§ WHAT YOU WILL DO
Your answer must be the lines from the start of the records through the line with "The TCP protocol", exactly as written, without the pictures.

[Saved data entries]
|---|

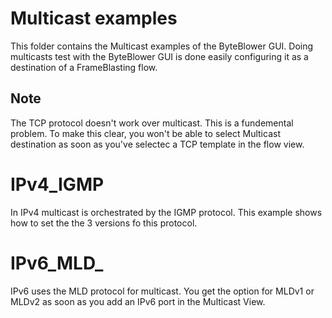 # Multicast examples 

This folder contains the Multicast examples of the ByteBlower GUI.
Doing multicasts test with the ByteBlower GUI is done easily configuring
it as a destination of a FrameBlasting flow.

## Note
  The TCP protocol doesn't work over multicast. This is a fundemental
  problem. To make this clear, you won't be able to select Multicast
  destination as soon as you've selectec a TCP template in the flow
  view.

# IPv4_IGMP
In IPv4 multicast is orchestrated by the IGMP protocol. This example
shows how to set the the 3 versions fo this protocol.


# IPv6_MLD_
IPv6 uses the MLD protocol for multicast. You get the option for MLDv1
or MLDv2 as soon as you add an IPv6 port in the Multicast View.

|---|

§ FINAL ANSWER
 # Multicast examples 

This folder contains the Multicast examples of the ByteBlower GUI.
Doing multicasts test with the ByteBlower GUI is done easily configuring
it as a destination of a FrameBlasting flow.

## Note
  The TCP protocol doesn't work over multicast. This is a fundemental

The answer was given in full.